▶ **TASK DESCRIPTION**
Please report how many lines of the data include the word "celular", with the number as the entire reply.
Start of Block
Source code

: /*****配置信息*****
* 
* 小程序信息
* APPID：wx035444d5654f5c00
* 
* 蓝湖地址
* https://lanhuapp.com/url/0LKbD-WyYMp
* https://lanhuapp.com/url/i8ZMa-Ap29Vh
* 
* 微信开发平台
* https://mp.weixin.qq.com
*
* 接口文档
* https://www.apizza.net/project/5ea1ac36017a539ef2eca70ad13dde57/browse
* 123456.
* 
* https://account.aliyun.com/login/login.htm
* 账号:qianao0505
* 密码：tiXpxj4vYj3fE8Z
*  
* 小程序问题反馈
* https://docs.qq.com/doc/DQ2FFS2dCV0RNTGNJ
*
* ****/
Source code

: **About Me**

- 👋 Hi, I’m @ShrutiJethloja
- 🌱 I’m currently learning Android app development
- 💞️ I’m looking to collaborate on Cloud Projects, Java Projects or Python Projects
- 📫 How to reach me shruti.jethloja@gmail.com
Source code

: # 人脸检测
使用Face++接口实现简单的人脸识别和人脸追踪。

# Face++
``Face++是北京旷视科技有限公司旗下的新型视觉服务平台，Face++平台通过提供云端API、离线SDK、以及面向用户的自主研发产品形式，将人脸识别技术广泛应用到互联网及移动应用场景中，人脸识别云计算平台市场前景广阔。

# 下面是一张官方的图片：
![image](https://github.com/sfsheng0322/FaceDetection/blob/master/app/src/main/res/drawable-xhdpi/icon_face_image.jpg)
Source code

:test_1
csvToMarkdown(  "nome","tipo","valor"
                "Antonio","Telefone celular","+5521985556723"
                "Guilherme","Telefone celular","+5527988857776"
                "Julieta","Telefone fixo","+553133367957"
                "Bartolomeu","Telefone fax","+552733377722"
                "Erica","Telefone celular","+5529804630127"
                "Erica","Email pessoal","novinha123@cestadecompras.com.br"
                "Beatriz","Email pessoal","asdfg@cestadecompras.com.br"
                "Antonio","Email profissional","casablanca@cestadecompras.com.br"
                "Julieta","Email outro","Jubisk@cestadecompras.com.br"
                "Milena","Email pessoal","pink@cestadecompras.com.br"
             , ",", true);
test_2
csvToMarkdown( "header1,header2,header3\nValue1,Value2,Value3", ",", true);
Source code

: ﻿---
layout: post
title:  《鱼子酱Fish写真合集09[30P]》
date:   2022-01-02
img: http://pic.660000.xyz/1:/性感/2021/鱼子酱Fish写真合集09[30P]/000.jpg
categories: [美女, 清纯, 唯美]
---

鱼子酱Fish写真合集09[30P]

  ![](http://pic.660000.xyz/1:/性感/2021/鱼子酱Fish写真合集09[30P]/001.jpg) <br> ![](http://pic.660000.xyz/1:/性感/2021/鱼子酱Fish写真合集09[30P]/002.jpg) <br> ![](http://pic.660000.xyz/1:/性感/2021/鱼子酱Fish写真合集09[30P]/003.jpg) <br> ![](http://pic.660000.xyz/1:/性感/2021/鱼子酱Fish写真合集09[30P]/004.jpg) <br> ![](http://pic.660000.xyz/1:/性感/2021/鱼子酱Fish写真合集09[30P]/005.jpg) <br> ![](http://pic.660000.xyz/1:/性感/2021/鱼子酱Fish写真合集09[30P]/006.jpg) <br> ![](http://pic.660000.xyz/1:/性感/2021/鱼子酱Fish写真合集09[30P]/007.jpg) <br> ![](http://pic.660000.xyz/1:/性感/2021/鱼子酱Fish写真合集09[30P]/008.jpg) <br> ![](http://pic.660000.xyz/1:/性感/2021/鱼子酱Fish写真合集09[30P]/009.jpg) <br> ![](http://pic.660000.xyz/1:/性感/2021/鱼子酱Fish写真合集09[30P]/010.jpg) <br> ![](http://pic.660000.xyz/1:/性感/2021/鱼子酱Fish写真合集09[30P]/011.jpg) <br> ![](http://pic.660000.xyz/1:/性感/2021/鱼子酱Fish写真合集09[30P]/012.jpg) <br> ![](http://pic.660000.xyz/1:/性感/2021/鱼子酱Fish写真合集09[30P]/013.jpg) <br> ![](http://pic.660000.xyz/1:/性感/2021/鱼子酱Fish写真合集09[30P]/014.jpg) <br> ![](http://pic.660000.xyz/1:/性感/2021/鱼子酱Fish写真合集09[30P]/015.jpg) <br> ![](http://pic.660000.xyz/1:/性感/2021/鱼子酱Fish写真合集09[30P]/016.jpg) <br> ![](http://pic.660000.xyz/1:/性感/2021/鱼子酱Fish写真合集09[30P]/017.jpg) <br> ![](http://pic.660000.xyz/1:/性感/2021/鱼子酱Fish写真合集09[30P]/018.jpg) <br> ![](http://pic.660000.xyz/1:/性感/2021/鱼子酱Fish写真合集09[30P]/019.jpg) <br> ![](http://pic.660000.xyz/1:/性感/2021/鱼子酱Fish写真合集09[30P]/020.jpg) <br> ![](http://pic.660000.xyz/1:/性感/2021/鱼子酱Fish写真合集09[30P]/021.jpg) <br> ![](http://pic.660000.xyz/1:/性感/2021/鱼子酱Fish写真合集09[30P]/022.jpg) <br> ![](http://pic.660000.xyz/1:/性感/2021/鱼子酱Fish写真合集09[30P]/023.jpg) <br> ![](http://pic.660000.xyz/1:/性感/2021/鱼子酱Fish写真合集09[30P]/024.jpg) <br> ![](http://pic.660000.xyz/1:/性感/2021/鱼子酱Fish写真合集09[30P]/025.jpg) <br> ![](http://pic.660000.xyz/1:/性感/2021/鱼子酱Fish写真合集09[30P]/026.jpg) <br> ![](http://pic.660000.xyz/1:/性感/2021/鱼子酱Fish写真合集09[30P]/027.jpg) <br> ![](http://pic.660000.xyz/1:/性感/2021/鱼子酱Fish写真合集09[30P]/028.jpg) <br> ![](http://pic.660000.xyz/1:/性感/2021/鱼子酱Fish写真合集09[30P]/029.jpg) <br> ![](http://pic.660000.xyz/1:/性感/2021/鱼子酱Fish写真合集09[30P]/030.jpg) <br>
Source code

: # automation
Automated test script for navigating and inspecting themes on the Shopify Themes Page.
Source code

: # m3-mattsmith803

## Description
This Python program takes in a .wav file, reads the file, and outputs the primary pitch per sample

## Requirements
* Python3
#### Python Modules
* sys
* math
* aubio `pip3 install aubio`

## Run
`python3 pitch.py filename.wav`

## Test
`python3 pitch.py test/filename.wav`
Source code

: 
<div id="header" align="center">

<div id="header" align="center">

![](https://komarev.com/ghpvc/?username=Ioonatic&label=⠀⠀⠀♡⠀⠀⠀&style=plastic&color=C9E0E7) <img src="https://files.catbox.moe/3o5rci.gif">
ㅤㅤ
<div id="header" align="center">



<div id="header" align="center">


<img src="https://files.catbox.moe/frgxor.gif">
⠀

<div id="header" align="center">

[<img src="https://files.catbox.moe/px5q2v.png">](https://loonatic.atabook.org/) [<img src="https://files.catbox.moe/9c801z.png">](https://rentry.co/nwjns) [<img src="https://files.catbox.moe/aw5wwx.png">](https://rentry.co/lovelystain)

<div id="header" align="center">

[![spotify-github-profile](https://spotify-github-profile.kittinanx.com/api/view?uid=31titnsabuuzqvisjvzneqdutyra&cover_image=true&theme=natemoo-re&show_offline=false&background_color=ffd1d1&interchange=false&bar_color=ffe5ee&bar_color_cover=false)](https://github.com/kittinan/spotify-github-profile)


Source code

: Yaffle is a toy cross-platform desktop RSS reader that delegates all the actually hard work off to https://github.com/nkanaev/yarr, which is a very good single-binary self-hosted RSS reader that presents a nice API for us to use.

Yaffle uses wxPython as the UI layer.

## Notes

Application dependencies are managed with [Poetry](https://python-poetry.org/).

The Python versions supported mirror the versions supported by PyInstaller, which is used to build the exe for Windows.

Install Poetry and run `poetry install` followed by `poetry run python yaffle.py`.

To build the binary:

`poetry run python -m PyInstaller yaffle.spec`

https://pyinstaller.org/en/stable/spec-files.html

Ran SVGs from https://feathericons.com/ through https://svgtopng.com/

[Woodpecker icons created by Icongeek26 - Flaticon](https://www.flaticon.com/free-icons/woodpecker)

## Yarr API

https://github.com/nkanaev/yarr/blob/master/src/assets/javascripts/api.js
End of Block
▶ **RESULT OF THIS EXERCISE**
3